Records for this exercise START

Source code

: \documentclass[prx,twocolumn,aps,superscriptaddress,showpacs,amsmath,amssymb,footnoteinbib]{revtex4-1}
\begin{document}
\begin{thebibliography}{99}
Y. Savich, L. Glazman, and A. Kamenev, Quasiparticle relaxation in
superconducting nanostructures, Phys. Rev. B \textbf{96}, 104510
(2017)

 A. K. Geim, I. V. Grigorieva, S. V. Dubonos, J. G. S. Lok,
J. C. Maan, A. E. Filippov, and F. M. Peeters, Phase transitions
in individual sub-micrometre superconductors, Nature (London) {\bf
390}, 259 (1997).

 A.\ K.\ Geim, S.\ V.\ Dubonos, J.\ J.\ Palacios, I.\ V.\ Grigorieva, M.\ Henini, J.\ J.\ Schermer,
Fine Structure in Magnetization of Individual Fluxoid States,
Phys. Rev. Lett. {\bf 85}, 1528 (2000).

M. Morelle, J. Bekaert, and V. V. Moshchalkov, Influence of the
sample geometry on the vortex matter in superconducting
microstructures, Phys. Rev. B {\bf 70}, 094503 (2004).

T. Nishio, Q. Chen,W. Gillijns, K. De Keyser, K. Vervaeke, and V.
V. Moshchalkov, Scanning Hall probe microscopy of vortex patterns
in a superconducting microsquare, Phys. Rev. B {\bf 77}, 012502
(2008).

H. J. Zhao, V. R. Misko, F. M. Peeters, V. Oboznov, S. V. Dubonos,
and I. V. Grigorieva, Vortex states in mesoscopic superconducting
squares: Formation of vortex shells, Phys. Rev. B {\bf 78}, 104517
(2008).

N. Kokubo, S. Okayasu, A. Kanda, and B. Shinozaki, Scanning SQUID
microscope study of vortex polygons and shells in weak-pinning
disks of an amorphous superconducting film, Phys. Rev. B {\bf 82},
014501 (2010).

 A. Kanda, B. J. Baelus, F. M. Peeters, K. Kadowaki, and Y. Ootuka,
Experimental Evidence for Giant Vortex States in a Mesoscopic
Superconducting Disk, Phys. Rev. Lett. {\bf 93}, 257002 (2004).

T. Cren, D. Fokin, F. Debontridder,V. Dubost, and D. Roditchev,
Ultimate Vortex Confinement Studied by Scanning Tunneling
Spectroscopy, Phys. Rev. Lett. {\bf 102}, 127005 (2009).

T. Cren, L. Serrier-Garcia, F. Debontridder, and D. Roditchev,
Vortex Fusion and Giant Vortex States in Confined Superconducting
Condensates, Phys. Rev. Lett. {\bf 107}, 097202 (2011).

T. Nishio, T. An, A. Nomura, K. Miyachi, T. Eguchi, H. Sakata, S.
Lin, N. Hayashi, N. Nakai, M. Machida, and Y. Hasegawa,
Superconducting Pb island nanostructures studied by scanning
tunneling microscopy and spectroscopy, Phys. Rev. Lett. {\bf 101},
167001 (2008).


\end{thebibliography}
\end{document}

Records for this exercise END

• What you will do: Please show all lines from the entries that contain the word "Grigorieva".

• Solution to this task:
 A. K. Geim, I. V. Grigorieva, S. V. Dubonos, J. G. S. Lok,
 A.\ K.\ Geim, S.\ V.\ Dubonos, J.\ J.\ Palacios, I.\ V.\ Grigorieva, M.\ Henini, J.\ J.\ Schermer,
and I. V. Grigorieva, Vortex states in mesoscopic superconducting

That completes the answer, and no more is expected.